The app goes beyond simple diagnostics to early disease detection, helping to prevent outbreaks.
“By empowering farmers with an easy-to-use, Al-driven mobile application, we reduce their dependence on delayed lab testing or guesswork, and instead provide them with immediate, data-driven insights,” Nasir explains.
Looking ahead, he envisions the system evolving into a comprehensive smart-farming platform that integrates disease detection with predictive analytics, crop health monitoring, and precision treatment recommendations.
Climbing date palms? There’s a drone for that . . .

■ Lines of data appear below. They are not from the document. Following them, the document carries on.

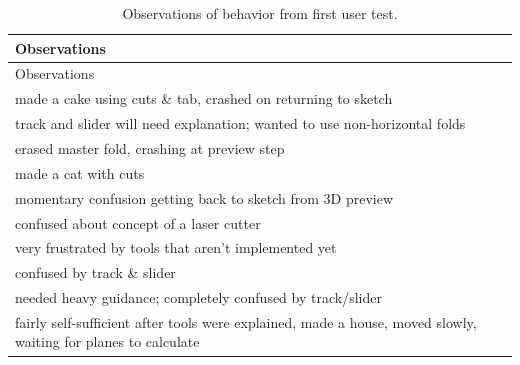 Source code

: \begin{longtable}[c]{@{}l@{}}
\caption{Observations of behavior from first user test.}\tabularnewline
\toprule
\begin{minipage}[b]{0.82\columnwidth}\raggedright\strut
Observations
\strut\end{minipage}\tabularnewline
\midrule
\endfirsthead
\toprule
\begin{minipage}[b]{0.82\columnwidth}\raggedright\strut
Observations
\strut\end{minipage}\tabularnewline
\midrule
\endhead
\begin{minipage}[t]{0.82\columnwidth}\raggedright\strut
made a cake using cuts \& tab, crashed on returning to sketch
\strut\end{minipage}\tabularnewline
\begin{minipage}[t]{0.82\columnwidth}\raggedright\strut
track and slider will need explanation; wanted to use non-horizontal
folds
\strut\end{minipage}\tabularnewline
\begin{minipage}[t]{0.82\columnwidth}\raggedright\strut
erased master fold, crashing at preview step
\strut\end{minipage}\tabularnewline
\begin{minipage}[t]{0.82\columnwidth}\raggedright\strut
made a cat with cuts
\strut\end{minipage}\tabularnewline
\begin{minipage}[t]{0.82\columnwidth}\raggedright\strut
momentary confusion getting back to sketch from 3D preview
\strut\end{minipage}\tabularnewline
\begin{minipage}[t]{0.82\columnwidth}\raggedright\strut
confused about concept of a laser cutter
\strut\end{minipage}\tabularnewline
\begin{minipage}[t]{0.82\columnwidth}\raggedright\strut
very frustrated by tools that aren't implemented yet
\strut\end{minipage}\tabularnewline
\begin{minipage}[t]{0.82\columnwidth}\raggedright\strut
confused by track \& slider
\strut\end{minipage}\tabularnewline
\begin{minipage}[t]{0.82\columnwidth}\raggedright\strut
needed heavy guidance; completely confused by track/slider
\strut\end{minipage}\tabularnewline
\begin{minipage}[t]{0.82\columnwidth}\raggedright\strut
fairly self-sufficient after tools were explained, made a house, moved
slowly, waiting for planes to calculate
\strut\end{minipage}\tabularnewline
\bottomrule
\end{longtable}

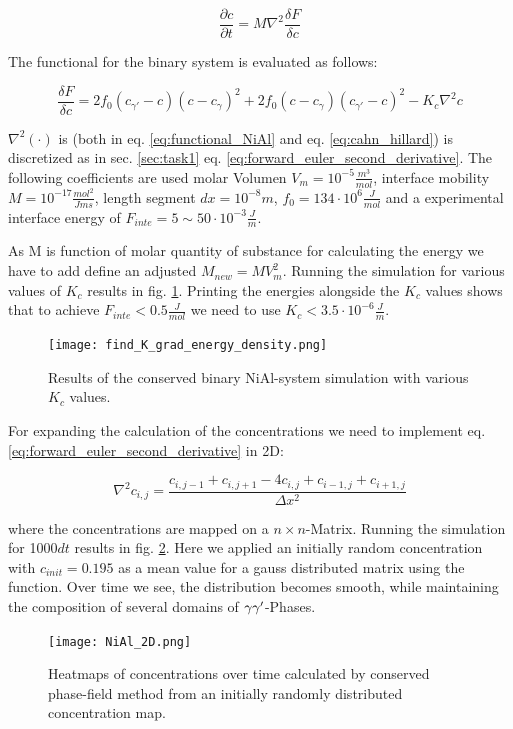 \begin{equation}
	\frac{ \partial c}{ \partial t} = M \nabla^{2} \frac{\delta F}{\delta c} \label{eq:cahn_hillard}
\end{equation} 

The functional for the binary system is evaluated as follows:

\begin{equation}
	\frac{\delta F}{\delta c} = 2 f_{0}(c_{\gamma '} - c )(c - c_{\gamma})^2 + 2 f_{0} (c - c_{\gamma})(c_{\gamma '} - c )^{2} - K_{c} \nabla^{2} c  \label{eq:functional_NiAl}
\end{equation}
		
\(\nabla^{2}(\cdot)\) is (both in eq. \ref{eq:functional_NiAl} and eq. \ref{eq:cahn_hillard}) is discretized as in sec. \ref{sec:task1} eq. \ref{eq:forward_euler_second_derivative}.  The following coefficients are used molar Volumen \(V_{m} = 10^{-5} \frac{m^{3}}{mol}\), interface mobility \(M = 10^{-17} \frac{mol^{2}}{J m s}\), length segment \(dx = 10^{-8} m\), \(f_{0} = 134 \cdot 10^{6} \frac{J}{mol}\) and a experimental interface energy of \( F_{inte} = 5 \sim 50 \cdot 10^{-3} \frac{J}{m}\). 

As M is function of molar quantity of substance for calculating the energy we have to add define an adjusted \( M_{new} = M V_{m}^{2}\). Running the simulation for various values of \(K_{c}\) results in fig. \ref{fig:vary_K}. Printing the energies alongside the \(K_{c}\) values shows that to achieve \(F_{inte} < 0.5 \frac{J}{mol}\) we need to use \(K_{c} < 3.5 \cdot 10^{-6} \frac{J}{m}\).

\begin{figure}[htb]
	\texttt{[image: find\_K\_grad\_energy\_density.png]} 
	\caption{Results of the conserved binary NiAl-system simulation with various \(K_{c}\) values.}
	\label{fig:vary_K}
\end{figure}

For expanding the calculation of the concentrations we need to implement eq. \ref{eq:forward_euler_second_derivative} in 2D:

\begin{equation}
	\nabla^{2} c_{i,j} = \frac{c_{i,j-1} + c_{i,j+1} - 4c_{i, j} + c_{i-1, j} + c_{i+1, j}}{\Delta x^{2}} 
\end{equation}

where the concentrations are mapped on a \(n \times n\)-Matrix. Running the simulation for 1000\(dt\) results in fig. \ref{fig:NiAl_2D_heatmaps}. Here we applied an initially random concentration with \(c_{init} = 0.195\) as a mean value for a gauss distributed matrix using the  function. Over time we see, the distribution becomes smooth, while maintaining the composition of several domains of \(\gamma \\ \gamma '\)-Phases.

\begin{figure}
	\texttt{[image: NiAl\_2D.png]} 
	\caption{Heatmaps of concentrations over time calculated by conserved phase-field method from an initially randomly distributed concentration map.}
	\label{fig:NiAl_2D_heatmaps}
\end{figure}


\printbibliography




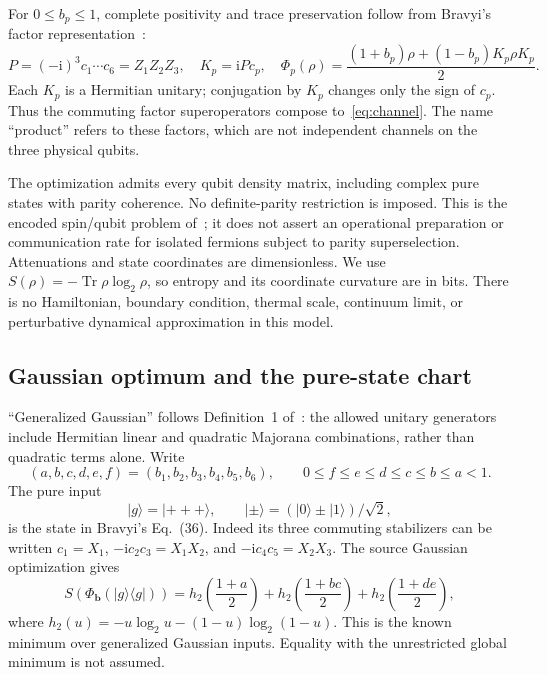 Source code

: \documentclass[11pt,a4paper]{article}
\newcommand{\ket}[1]{\lvert #1\rangle}
\newcommand{\bra}[1]{\langle #1\rvert}
\newcommand{\Tr}{\operatorname{Tr}}
\newcommand{\ii}{\mathrm{i}}
\newcommand{\PhiB}{\Phi_{\boldsymbol b}}
\begin{document}
For $0\le b_p\le1$, complete positivity and trace preservation follow
from Bravyi's factor representation~\cite[Eqs.~(9)--(10)]{Bravyi2005}:
\begin{equation}
 P=(-\ii)^3c_1\cdots c_6=Z_1Z_2Z_3,
 \quad K_p=\ii P c_p,
 \quad \Phi_p(\rho)=\frac{(1+b_p)\rho+(1-b_p)K_p\rho K_p}{2}.
 \label{eq:CP}
\end{equation}
Each $K_p$ is a Hermitian unitary; conjugation by $K_p$ changes only
the sign of $c_p$. Thus the commuting factor superoperators compose
to~\eqref{eq:channel}. The name ``product'' refers to these factors,
which are not independent channels on the three physical qubits.

The optimization admits every qubit density matrix, including complex
pure states with parity coherence. No definite-parity restriction is
imposed. This is the encoded spin/qubit problem of~\cite{Bravyi2005};
it does not assert an operational preparation or communication rate
for isolated fermions subject to parity superselection.
Attenuations and state coordinates are dimensionless. We use
$S(\rho)=-\Tr\rho\log_2\rho$, so entropy and its coordinate curvature
are in bits. There is no Hamiltonian, boundary condition, thermal scale,
continuum limit, or perturbative dynamical approximation in this model.

\subsection{Gaussian optimum and the pure-state chart}
``Generalized Gaussian'' follows Definition~1 of~\cite{Bravyi2005}:
the allowed unitary generators include Hermitian linear and quadratic
Majorana combinations, rather than quadratic terms alone. Write
\begin{equation}
 (a,b,c,d,e,f)=(b_1,b_2,b_3,b_4,b_5,b_6),\qquad
 0\le f\le e\le d\le c\le b\le a<1.\label{eq:chamber}
\end{equation}
The pure input
\begin{equation}
 \ket g=\ket{+++},\qquad
 \ket\pm=(\ket0\pm\ket1)/\sqrt2,\label{eq:g}
\end{equation}
is the state in Bravyi's Eq.~(36). Indeed its three commuting
stabilizers can be written $c_1=X_1$,
$-\ii c_2c_3=X_1X_2$, and $-\ii c_4c_5=X_2X_3$.
The source Gaussian optimization gives
\begin{equation}
 S(\PhiB(\ket g\bra g))=
 h_2\!\left(\frac{1+a}{2}\right)+
 h_2\!\left(\frac{1+bc}{2}\right)+
 h_2\!\left(\frac{1+de}{2}\right),\label{eq:known}
\end{equation}
where $h_2(u)=-u\log_2u-(1-u)\log_2(1-u)$.
This is the known minimum over generalized Gaussian inputs.
Equality with the unrestricted global minimum is not assumed.
\end{document}

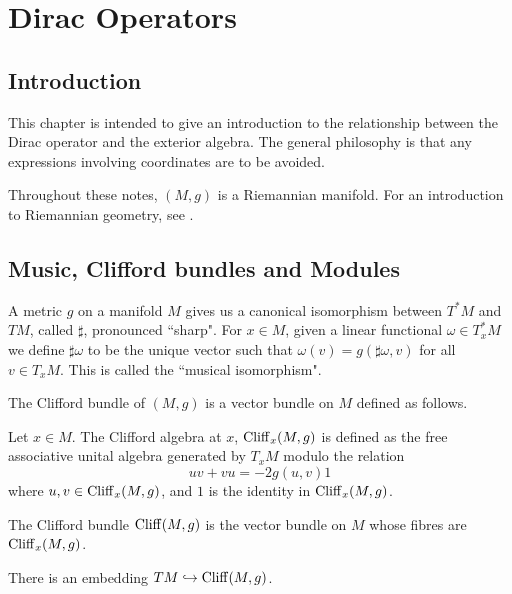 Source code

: 
\chapter{Dirac Operators} %

\label{Dirac} %




\section{Introduction}
This chapter is intended to give an introduction to the relationship between
the Dirac operator and the exterior algebra. The general philosophy
is that any expressions involving coordinates are to be avoided.

Throughout these notes, $(M,g)$ is a Riemannian manifold. For
an introduction to Riemannian geometry, see \cite{diffGeom}.

\section{Music, Clifford bundles and Modules}
A metric $g$ on a manifold $M$ gives us a canonical isomorphism between $T^*M$
and $TM$, called $\sharp$, pronounced ``sharp". For $x \in M$, given a linear functional
$\omega \in T^*_xM$ we define $\sharp\omega$ to be the unique
vector such that $\omega(v) = g(\sharp\omega,v)$ for all $v \in T_xM$.
This is called the ``musical isomorphism".

The Clifford bundle of $(M,g)$ is a vector bundle on $M$ defined as follows.
\begin{definition}
    Let $x \in M$. The Clifford algebra at $x$, $\operatorname{Cliff}_x(M,g)$ is defined
    as the free associative unital algebra generated by $T_xM$ modulo the relation
    \begin{equation}
        uv+vu = -2g(u,v)1
    \end{equation}
    where $u,v \in \operatorname{Cliff}_x(M,g)$, and $1$ is the identity in $\operatorname{Cliff}_x(M,g)$.
    
    
    The Clifford bundle $\operatorname{Cliff}(M,g)$ is the vector bundle on $M$ whose fibres are 
    $\operatorname{Cliff}_x(M,g)$.
\end{definition}

There is an embedding $TM \hookrightarrow \operatorname{Cliff}(M,g)$. 

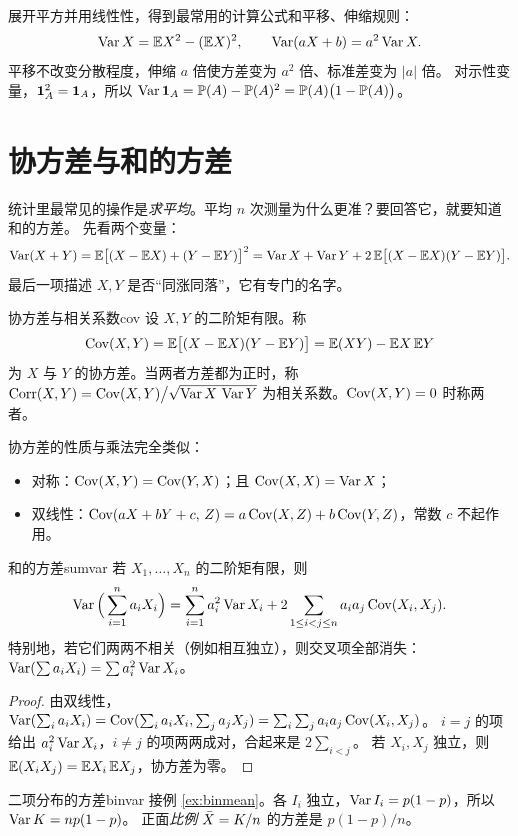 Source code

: 展开平方并用线性性，得到最常用的计算公式和平移、伸缩规则：
\begin{equation}\label{eq:varformula}
\Var X=\E X^2-(\E X)^2,\qquad \Var(aX+b)=a^2\Var X .
\end{equation}
平移不改变分散程度，伸缩 $a$ 倍使方差变为 $a^2$ 倍、标准差变为 $|a|$ 倍。
对示性变量，$\1_A^2=\1_A$，所以 $\Var\1_A=\P(A)-\P(A)^2=\P(A)\big(1-\P(A)\big)$。

\section{协方差与和的方差}
\label{sec:cov}

统计里最常见的操作是\emph{求平均}。平均 $n$ 次测量为什么更准？要回答它，就要知道和的方差。
先看两个变量：
\[
\Var(X+Y)=\E\big[(X-\E X)+(Y-\E Y)\big]^2=\Var X+\Var Y+2\,\E\big[(X-\E X)(Y-\E Y)\big].
\]
最后一项描述 $X,Y$ 是否“同涨同落”，它有专门的名字。

\begin{definition}{协方差与相关系数}{cov}
设 $X,Y$ 的二阶矩有限。称
\[
\Cov(X,Y)=\E\big[(X-\E X)(Y-\E Y)\big]=\E(XY)-\E X\,\E Y
\]
为 $X$ 与 $Y$ 的协方差。当两者方差都为正时，称
$\Corr(X,Y)=\Cov(X,Y)\big/\sqrt{\Var X\,\Var Y}$ 为相关系数。$\Cov(X,Y)=0$ 时称两者。
\end{definition}

协方差的性质与乘法完全类似：
\begin{itemize}
\item 对称：$\Cov(X,Y)=\Cov(Y,X)$；且 $\Cov(X,X)=\Var X$；
\item 双线性：$\Cov(aX+bY+c,\,Z)=a\Cov(X,Z)+b\Cov(Y,Z)$，常数 $c$ 不起作用。
\end{itemize}

\begin{theorem}{和的方差}{sumvar}
若 $X_1,\dots,X_n$ 的二阶矩有限，则
\[
\Var\Big(\sum_{i=1}^n a_iX_i\Big)=\sum_{i=1}^n a_i^2\Var X_i+2\sum_{1\le i<j\le n}a_ia_j\Cov(X_i,X_j).
\]
特别地，若它们两两不相关（例如相互独立），则交叉项全部消失：$\Var(\sum a_iX_i)=\sum a_i^2\Var X_i$。
\end{theorem}
\begin{proof}
由双线性，$\Var(\sum_i a_iX_i)=\Cov(\sum_i a_iX_i,\sum_j a_jX_j)=\sum_i\sum_j a_ia_j\Cov(X_i,X_j)$。
$i=j$ 的项给出 $a_i^2\Var X_i$，$i\ne j$ 的项两两成对，合起来是 $2\sum_{i<j}$。
若 $X_i,X_j$ 独立，则 $\E(X_iX_j)=\E X_i\,\E X_j$，协方差为零。
\end{proof}

\begin{example}{二项分布的方差}{binvar}
接例 \ref{ex:binmean}。各 $I_i$ 独立，$\Var I_i=p(1-p)$，所以 $\Var K=np(1-p)$。
正面\emph{比例} $\Xbar=K/n$ 的方差是 $p(1-p)/n$。
\end{example}

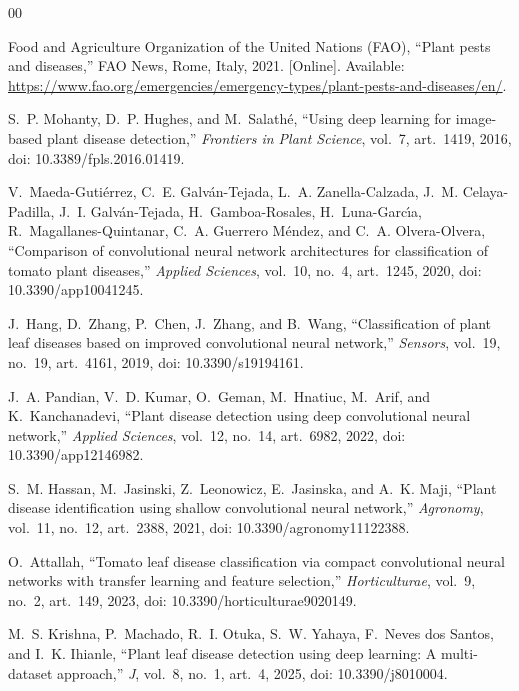 \documentclass[conference]{IEEEtran}
\begin{document}
\begin{thebibliography}{00}

Food and Agriculture Organization of the United Nations (FAO), ``Plant pests and diseases,'' FAO News, Rome, Italy, 2021. [Online]. Available: \url{https://www.fao.org/emergencies/emergency-types/plant-pests-and-diseases/en/}.

S.~P. Mohanty, D.~P. Hughes, and M.~Salath{\'e}, ``Using deep learning for image-based plant disease detection,'' \textit{Frontiers in Plant Science}, vol.~7, art.~1419, 2016, doi: 10.3389/fpls.2016.01419.

V.~Maeda-Guti{\'e}rrez, C.~E. Galv{\'a}n-Tejada, L.~A. Zanella-Calzada, J.~M. Celaya-Padilla, J.~I. Galv{\'a}n-Tejada, H.~Gamboa-Rosales, H.~Luna-Garc{\'\i}a, R.~Magallanes-Quintanar, C.~A. Guerrero M{\'e}ndez, and C.~A. Olvera-Olvera, ``Comparison of convolutional neural network architectures for classification of tomato plant diseases,'' \textit{Applied Sciences}, vol.~10, no.~4, art.~1245, 2020, doi: 10.3390/app10041245.

J.~Hang, D.~Zhang, P.~Chen, J.~Zhang, and B.~Wang, ``Classification of plant leaf diseases based on improved convolutional neural network,'' \textit{Sensors}, vol.~19, no.~19, art.~4161, 2019, doi: 10.3390/s19194161.

J.~A. Pandian, V.~D. Kumar, O.~Geman, M.~Hnatiuc, M.~Arif, and K.~Kanchanadevi, ``Plant disease detection using deep convolutional neural network,'' \textit{Applied Sciences}, vol.~12, no.~14, art.~6982, 2022, doi: 10.3390/app12146982.

S.~M. Hassan, M.~Jasinski, Z.~Leonowicz, E.~Jasinska, and A.~K. Maji, ``Plant disease identification using shallow convolutional neural network,'' \textit{Agronomy}, vol.~11, no.~12, art.~2388, 2021, doi: 10.3390/agronomy11122388.

O.~Attallah, ``Tomato leaf disease classification via compact convolutional neural networks with transfer learning and feature selection,'' \textit{Horticulturae}, vol.~9, no.~2, art.~149, 2023, doi: 10.3390/horticulturae9020149.

M.~S. Krishna, P.~Machado, R.~I. Otuka, S.~W. Yahaya, F.~Neves dos Santos, and I.~K. Ihianle, ``Plant leaf disease detection using deep learning: A multi-dataset approach,'' \textit{J}, vol.~8, no.~1, art.~4, 2025, doi: 10.3390/j8010004.


\end{thebibliography}
\end{document}
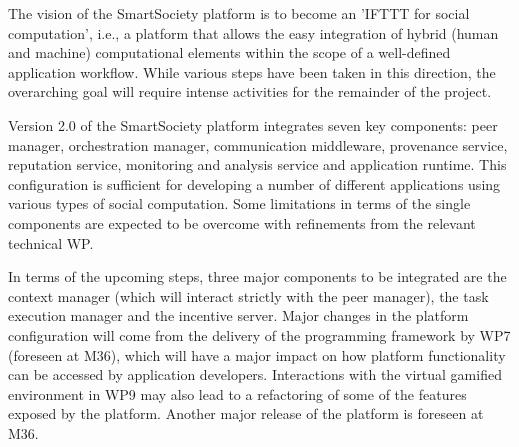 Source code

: The vision of the SmartSociety platform is to become an 'IFTTT for social computation', i.e., a platform that allows the easy integration of hybrid (human and machine) computational elements within the scope of a well-defined application workflow. While various steps have been taken in this direction, the overarching goal will require intense activities for the remainder of the project. 

Version 2.0 of the SmartSociety platform integrates seven key components: peer manager, orchestration manager, communication middleware, provenance service, reputation service, monitoring and analysis service and application runtime. This configuration is sufficient for developing a number of different applications using various types of social computation. Some limitations in terms of the single components are expected to be overcome with refinements from the relevant technical WP.

In terms of the upcoming steps, three major components to be integrated are the context manager (which will interact strictly with the peer manager), the task execution manager and the incentive server. Major changes in the platform configuration will come from the delivery of the programming framework by WP7 (foreseen at M36), which will have a major impact on how platform functionality can be accessed by application developers. Interactions with the virtual gamified environment in WP9 may also lead to a refactoring of some of the features exposed by the platform. Another major release of the platform is foreseen at M36. 


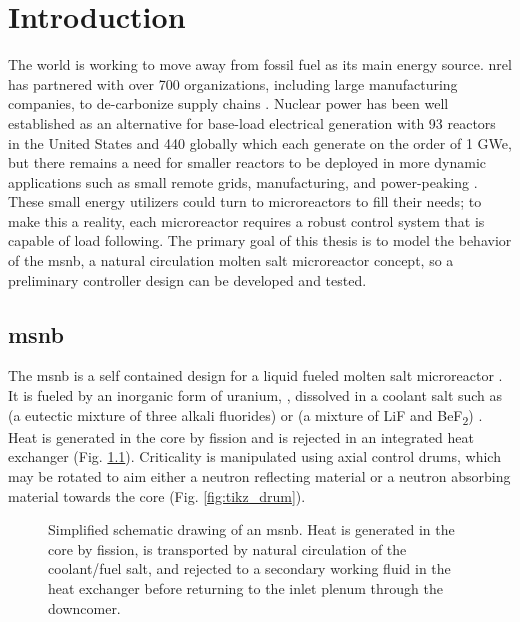 \chapter{Introduction}
\label{Chapter:Introduction}
The world is working to move away from fossil fuel as its main energy source. \acf{nrel} has partnered with over 700 organizations, including large manufacturing companies, to de-carbonize supply chains \cite{NREL-partner}. Nuclear power has been well established as an alternative for base-load electrical generation with 93 reactors in the United States and 440 globally which each generate on the order of 1 GWe, but there remains a need for smaller reactors to be deployed in more dynamic applications such as small remote grids, manufacturing, and power-peaking \cite{DoD-remote,AirForce}. These small energy utilizers could turn to microreactors to fill their needs; to make this a reality, each microreactor requires a robust control system that is capable of load following. The primary goal of this thesis is to model the behavior of the \acf{msnb}, a natural circulation molten salt microreactor concept, so a preliminary controller design can be developed and tested.

\section{\texorpdfstring{\acl{msnb}}{Molten Salt Nuclear Battery}}
The \acs{msnb} is a self contained design for a liquid fueled molten salt microreactor \cite{CarterPHD,PetersonMS}. It is fueled by an inorganic form of uranium, \UF, dissolved in a coolant salt such as \flinak (a eutectic mixture of three alkali fluorides) or \flibe  (a mixture of LiF and BeF\textsubscript{2}) \cite{RoperOverview}. Heat is generated in the core by fission and is rejected in an integrated heat exchanger (Fig. \ref{fig:tikz_msnb}). Criticality is manipulated using axial control drums, which may be rotated to aim either a neutron reflecting material or a neutron absorbing material towards the core (Fig. \ref{fig:tikz_drum}).

\begin{figure}[!ht]
    \centering
    
    \caption[Simplified schematic drawing of an \acs{msnb}]{Simplified schematic drawing of an \acs{msnb}. Heat is generated in the core by fission, is transported by natural circulation of the coolant/fuel salt, and rejected to a secondary working fluid in the heat exchanger before returning to the inlet plenum through the downcomer.}
    \label{fig:tikz_msnb}
\end{figure}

The versatility of robotic agricultural systems can extend far beyond greenhouse operations. Rajmeet Bhourji has already begun exploring applications for outdoor farming, including pollination in the UAE’s crucial date palm crop.
Date palm pollination presents unique challenges that robotic systems are ideally suited to address. “The date plant is very tall. People have to climb up there and do the pollination, because dates have separate male and female flowers.” His solution involves drone-based technology that can easily reach the height of date palms while carrying pollination materials.
The adaptability of these technologies across different crops represents a key commercial advantage. “You can use this pollination technology for tomatoes, strawberries, cucumbers and watermelon,” Bhourji says. This versatility means “this is a commercial, generalized product,” he adds.